* Required action
Look through the listing for the string "email" and copy out every line that holds it.

START Information given

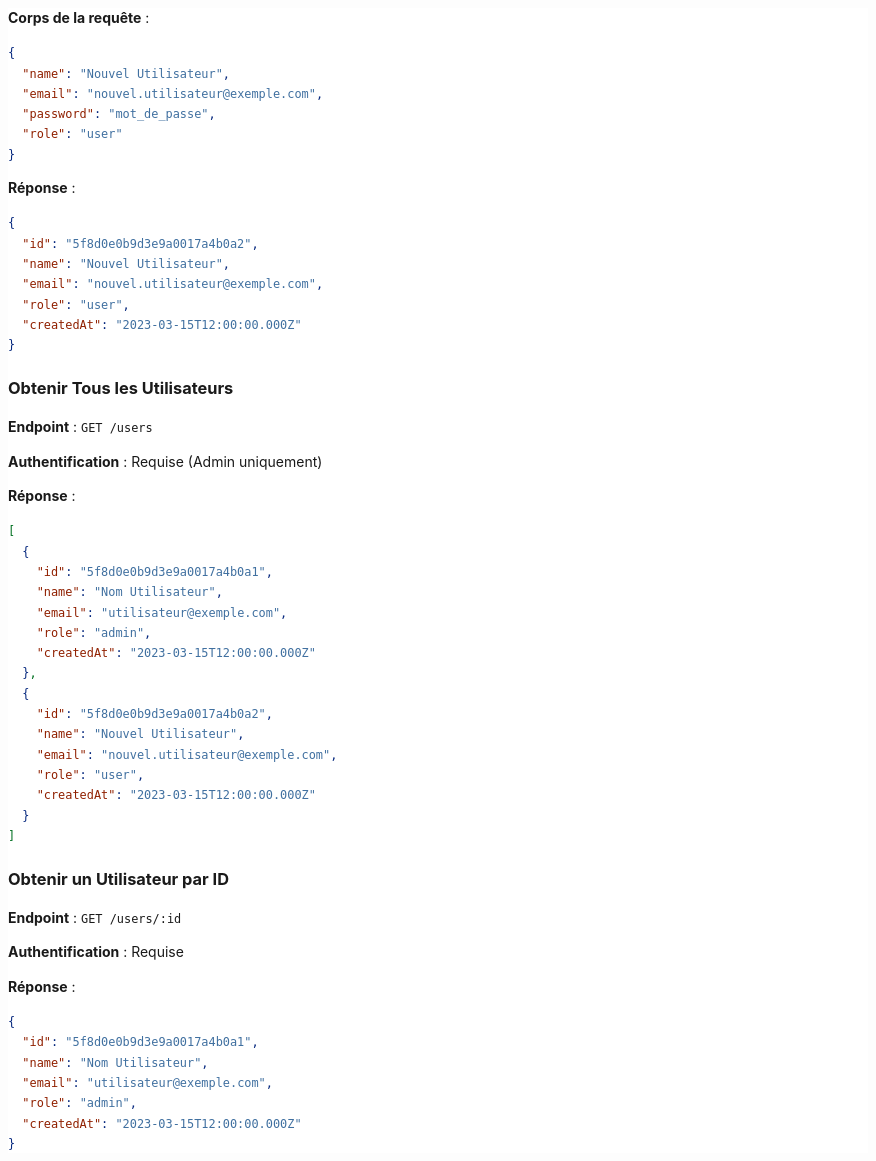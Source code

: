 **Corps de la requête** :
```json
{
  "name": "Nouvel Utilisateur",
  "email": "nouvel.utilisateur@exemple.com",
  "password": "mot_de_passe",
  "role": "user"
}
```

**Réponse** :
```json
{
  "id": "5f8d0e0b9d3e9a0017a4b0a2",
  "name": "Nouvel Utilisateur",
  "email": "nouvel.utilisateur@exemple.com",
  "role": "user",
  "createdAt": "2023-03-15T12:00:00.000Z"
}
```

### Obtenir Tous les Utilisateurs

**Endpoint** : `GET /users`

**Authentification** : Requise (Admin uniquement)

**Réponse** :
```json
[
  {
    "id": "5f8d0e0b9d3e9a0017a4b0a1",
    "name": "Nom Utilisateur",
    "email": "utilisateur@exemple.com",
    "role": "admin",
    "createdAt": "2023-03-15T12:00:00.000Z"
  },
  {
    "id": "5f8d0e0b9d3e9a0017a4b0a2",
    "name": "Nouvel Utilisateur",
    "email": "nouvel.utilisateur@exemple.com",
    "role": "user",
    "createdAt": "2023-03-15T12:00:00.000Z"
  }
]
```

### Obtenir un Utilisateur par ID

**Endpoint** : `GET /users/:id`

**Authentification** : Requise

**Réponse** :
```json
{
  "id": "5f8d0e0b9d3e9a0017a4b0a1",
  "name": "Nom Utilisateur",
  "email": "utilisateur@exemple.com",
  "role": "admin",
  "createdAt": "2023-03-15T12:00:00.000Z"
}
```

END Information given

* Result of this exercise
  "email": "nouvel.utilisateur@exemple.com",
  "email": "nouvel.utilisateur@exemple.com",
    "email": "utilisateur@exemple.com",
    "email": "nouvel.utilisateur@exemple.com",
  "email": "utilisateur@exemple.com",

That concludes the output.